Juridiquement, la reconnaissance de l’acte de viol dans les conflits arrive tardivement : il faut attendre 1993 et la découverte des viols massifs perpétrés en ex-Yougoslavie (notamment sur les femmes de confession musulmane, et les hommes combattants) pour reconnaître le viol comme crime contre l’humanité à l’échelle internationale, lorsque perpétré au cours d’un conflit armé et dirigé contre une population civile.
Durant le génocide des Tutsi du Rwanda, qui s’est déroulé d’avril à juillet 1994, au moins 250 000 femmes Tutsi auraient été violées selon l’ONU. Le Tribunal Pénal International pour le Rwanda (TPIR) a été le premier à reconnaître le lien entre viols et génocide, lors d’un procès en 1998 : “le viol peut constituer une forme de génocide s’il est commis avec l’intention de détruire un groupe particulier”. Le viol est alors caractérisé comme “crime constitutif de génocide”.
À l’aune de ce lien établit par le TPIR, les accusations de génocide portées par le président Zelensky et relayées par plusieurs chefs d’États comme Biden deviennent un enjeu politique et humanitaire majeur de la guerre en Ukraine.

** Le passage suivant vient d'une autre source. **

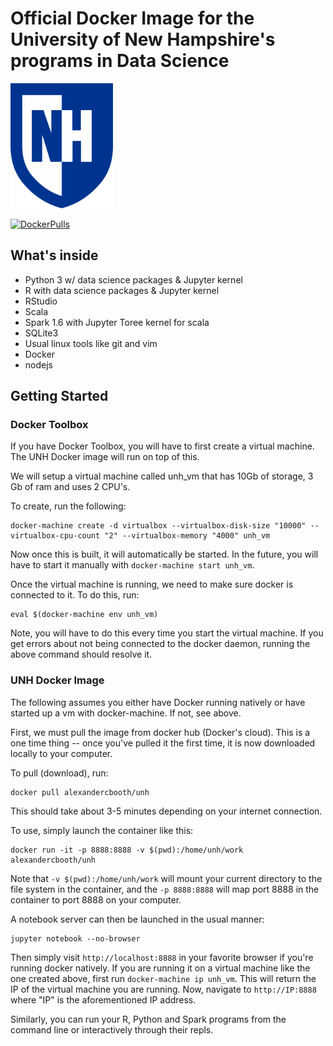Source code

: # Official Docker Image for the University of New Hampshire's programs in Data Science
<img src="EmblemDigital_RGB.png" height=200>

[![DockerPulls](https://img.shields.io/docker/pulls/alexandercbooth/unh.svg)](https://registry.hub.docker.com/u/alexandercbooth/unh/)
## What's inside
- Python 3 w/ data science packages & Jupyter kernel
- R with data science packages & Jupyter kernel
- RStudio
- Scala
- Spark 1.6 with Jupyter Toree kernel for scala
- SQLite3
- Usual linux tools like git and vim
- Docker
- nodejs


## Getting Started

### Docker Toolbox

If you have Docker Toolbox, you will have to first create a virtual machine. The UNH Docker image will run on top of this.

We will setup a virtual machine called unh_vm that has 10Gb of storage, 3 Gb of ram and uses 2 CPU's.

To create, run the following:
```
docker-machine create -d virtualbox --virtualbox-disk-size "10000" --virtualbox-cpu-count "2" --virtualbox-memory "4000" unh_vm
```

Now once this is built, it will automatically be started. In the future, you will have to start it manually with `docker-machine start unh_vm`.

Once the virtual machine is running, we need to make sure docker is connected to it. To do this, run:

```
eval $(docker-machine env unh_vm)
```
Note, you will have to do this every time you start the virtual machine. If you get errors about not being connected to the docker daemon, running the above command should resolve it.

### UNH Docker Image

The following assumes you either have Docker running natively or have started up a vm with docker-machine. If not, see above.

First, we must pull the image from docker hub (Docker's cloud). This is a one time thing -- once you've pulled it the first time, it is now downloaded locally to your computer.

To pull (download), run:
```
docker pull alexandercbooth/unh
```
This should take about 3-5 minutes depending on your internet connection.


To use, simply launch the container like this:
```
docker run -it -p 8888:8888 -v $(pwd):/home/unh/work alexandercbooth/unh
```

Note that `-v $(pwd):/home/unh/work` will mount your current directory to the file system in the container, and the `-p 8888:8888` will map port 8888 in the container to port 8888 on your computer.


A notebook server can then be launched in the usual manner:
```
jupyter notebook --no-browser
```
Then simply visit `http://localhost:8888` in your favorite browser if you're running docker natively. If you are running it on a virtual machine like the one created above, first run `docker-machine ip unh_vm`. This will return the IP of the virtual machine you are running. Now, navigate to `http://IP:8888` where "IP" is the aforementioned IP address.

Similarly, you can run your R, Python and Spark programs from the command line or interactively through their repls.
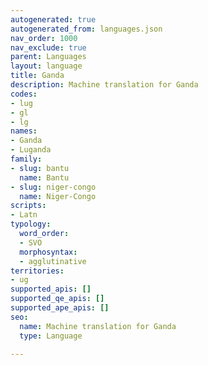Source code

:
 ```yaml
---
autogenerated: true
autogenerated_from: languages.json
nav_order: 1000
nav_exclude: true
parent: Languages
layout: language
title: Ganda
description: Machine translation for Ganda
codes:
- lug
- gl
- lg
names:
- Ganda
- Luganda
family:
- slug: bantu
  name: Bantu
- slug: niger-congo
  name: Niger-Congo
scripts:
- Latn
typology:
  word_order:
  - SVO
  morphosyntax:
  - agglutinative
territories:
- ug
supported_apis: []
supported_qe_apis: []
supported_ape_apis: []
seo:
  name: Machine translation for Ganda
  type: Language

---
```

Pour la coordinatrice de recherche de Médecin Sans Frontières, le protocole d’enquête est minutieux : “Il faut toujours éviter, au cours de l’enquête, de faire répéter son témoignage à une victime, ce qui pourrait provoquer une re-traumatisation. Il faut croiser les sources, interroger les potentiels témoins oculaires”. Pour Mme Duroch, la protection de la parole des victimes est également nécessaire, afin d’éviter les potentielles représailles.
La dimension médico-légale de l’enquête est également un enjeu majeur en milieu conflictuel. Les prélèvements ne sont plus possibles, lorsque les villes sont libérées plusieurs semaines après les exactions. “Une enquête en cours, dans un conflit en cours, c’est très compliqué. Il y a une guerre de communication sur ce qu’il se passe, de la part des deux camps”.

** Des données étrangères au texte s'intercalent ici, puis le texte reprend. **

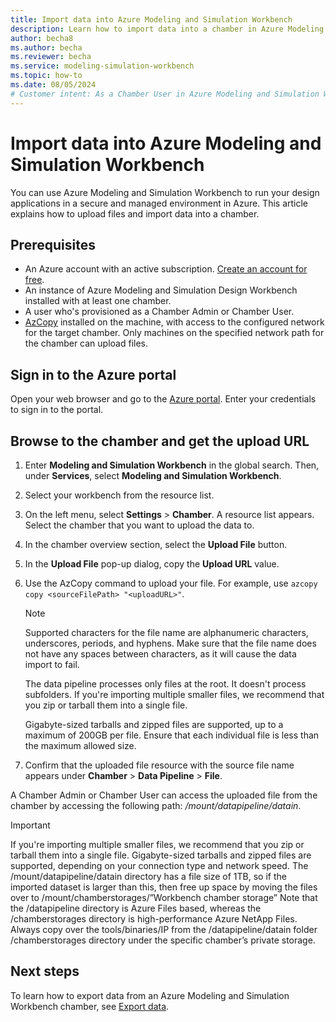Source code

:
 ```yaml
---
title: Import data into Azure Modeling and Simulation Workbench
description: Learn how to import data into a chamber in Azure Modeling and Simulation Workbench.
author: becha8
ms.author: becha
ms.reviewer: becha
ms.service: modeling-simulation-workbench
ms.topic: how-to
ms.date: 08/05/2024
# Customer intent: As a Chamber User in Azure Modeling and Simulation Workbench, I want to import data into my chamber.
---
```


# Import data into Azure Modeling and Simulation Workbench

You can use Azure Modeling and Simulation Workbench to run your design applications in a secure and managed environment in Azure. This article explains how to upload files and import data into a chamber.

## Prerequisites

- An Azure account with an active subscription. [Create an account for free](https://azure.microsoft.com/free/?WT.mc_id=A261C142F).
- An instance of Azure Modeling and Simulation Design Workbench installed with at least one chamber.
- A user who's provisioned as a Chamber Admin or Chamber User.
- [AzCopy](/azure/storage/common/storage-ref-azcopy) installed on the machine, with access to the configured network for the target chamber. Only machines on the specified network path for the chamber can upload files.

## Sign in to the Azure portal

Open your web browser and go to the [Azure portal](https://portal.azure.com/). Enter your credentials to sign in to the portal.

## Browse to the chamber and get the upload URL

1. Enter **Modeling and Simulation Workbench** in the global search. Then, under **Services**, select **Modeling and Simulation Workbench**.

1. Select your workbench from the resource list.

1. On the left menu, select **Settings** > **Chamber**. A resource list appears. Select the chamber that you want to upload the data to.

1. In the chamber overview section, select the **Upload File** button.

1. In the **Upload File** pop-up dialog, copy the **Upload URL** value.

1. Use the AzCopy command to upload your file. For example, use `azcopy copy <sourceFilePath> "<uploadURL>"`.

   > [!NOTE]
   > Supported characters for the file name are alphanumeric characters, underscores, periods, and hyphens. Make sure that the file name does not have any spaces between characters, as it will cause the data import to fail.
   >
   > The data pipeline processes only files at the root. It doesn't process subfolders. If you're importing multiple smaller files, we recommend that you zip or tarball them into a single file.
   >
   > Gigabyte-sized tarballs and zipped files are supported, up to a maximum of 200GB per file. Ensure that each individual file is less than the maximum allowed size.

1. Confirm that the uploaded file resource with the source file name appears under **Chamber** > **Data Pipeline** > **File**.

A Chamber Admin or Chamber User can access the uploaded file from the chamber by accessing the following path: */mount/datapipeline/datain*.

> [!IMPORTANT]
> If you're importing multiple smaller files, we recommend that you zip or tarball them into a single file. Gigabyte-sized tarballs and zipped files are supported, depending on your connection type and network speed.
> The /mount/datapipeline/datain directory has a file size of 1TB, so if the imported dataset is larger than this, then free up space by moving the files over to /mount/chamberstorages/”Workbench chamber storage”
> Note that the /datapipeline directory is Azure Files based, whereas the /chamberstorages directory is high-performance Azure NetApp Files. Always copy over the tools/binaries/IP from the /datapipeline/datain folder /chamberstorages directory under the specific chamber’s private storage.

## Next steps

To learn how to export data from an Azure Modeling and Simulation Workbench chamber, see [Export data](./how-to-guide-download-data.md).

“Il n’y a jamais de guerre propre”
Au-delà de l’enquête, la prise en charge des victimes est tout aussi difficile. Chez Médecins Sans Frontières, le protocole de prise en charge de victimes inclut la délivrance de rétroviraux dans les trois jours suivant le viol, la pilule du lendemain, la prise d’antibiotiques, et le support psychologique. “Le protocole en lui-même est simple : ce qui est quasi impossible en zone de guerre, c’est d’accéder aux patients”, reconnaît Françoise Duroch. Suivant la trajectoire académique des personnels de santé de certaines zones, la prise en charge est plus ou moins compliquée.

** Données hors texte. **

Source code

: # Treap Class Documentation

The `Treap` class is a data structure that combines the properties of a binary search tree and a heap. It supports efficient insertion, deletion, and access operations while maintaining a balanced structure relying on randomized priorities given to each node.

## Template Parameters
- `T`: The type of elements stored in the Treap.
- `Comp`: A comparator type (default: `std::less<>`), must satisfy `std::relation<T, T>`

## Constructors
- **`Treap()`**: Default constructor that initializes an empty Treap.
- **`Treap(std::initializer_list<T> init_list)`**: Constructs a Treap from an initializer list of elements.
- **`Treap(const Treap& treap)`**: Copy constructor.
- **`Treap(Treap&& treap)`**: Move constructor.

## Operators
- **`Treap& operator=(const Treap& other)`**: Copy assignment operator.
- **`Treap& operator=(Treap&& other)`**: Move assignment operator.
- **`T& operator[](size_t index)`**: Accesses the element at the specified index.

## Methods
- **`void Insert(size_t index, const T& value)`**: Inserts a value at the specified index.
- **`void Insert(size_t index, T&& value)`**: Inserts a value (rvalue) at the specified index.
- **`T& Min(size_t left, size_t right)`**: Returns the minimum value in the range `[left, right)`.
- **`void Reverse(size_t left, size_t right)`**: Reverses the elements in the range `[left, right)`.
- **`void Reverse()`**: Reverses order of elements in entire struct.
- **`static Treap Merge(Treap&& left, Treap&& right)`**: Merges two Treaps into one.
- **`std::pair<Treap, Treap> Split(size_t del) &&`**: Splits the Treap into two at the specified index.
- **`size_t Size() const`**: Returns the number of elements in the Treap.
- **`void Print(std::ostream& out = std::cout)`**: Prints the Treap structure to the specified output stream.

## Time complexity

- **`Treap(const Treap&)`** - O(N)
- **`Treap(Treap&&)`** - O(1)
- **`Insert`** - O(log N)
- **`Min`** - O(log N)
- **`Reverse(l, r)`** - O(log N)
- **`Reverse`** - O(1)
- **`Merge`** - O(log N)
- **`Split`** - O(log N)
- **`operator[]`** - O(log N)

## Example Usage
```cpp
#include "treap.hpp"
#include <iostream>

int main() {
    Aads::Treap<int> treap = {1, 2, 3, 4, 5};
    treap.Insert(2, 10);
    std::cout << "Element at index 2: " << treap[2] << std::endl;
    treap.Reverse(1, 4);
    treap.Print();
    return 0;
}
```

Les différentes enquêtes institutionnelles et indépendantes permettront au cours des prochaines années de statuer sur la nature des viols perpétrés en Ukraine : s’agit-il d’ordres de propagande militaire ou est-ce le résultat d’opportunisme face à l’impunité qui règne dans les zones de guerres ? Comme le rappelle Françoise Duroch, “il n’y a jamais de guerre propre”. L’aphorisme permet de rappeler que le viol est une constituante de chaque terrain conflictuel, souvent invisibilisé par d’autres exactions. Le viol est systémique en terrain de guerre, qu’il dépende d’une idéologie destructrice ou non. Le corps de la femme est objet, stratégique ou distractif.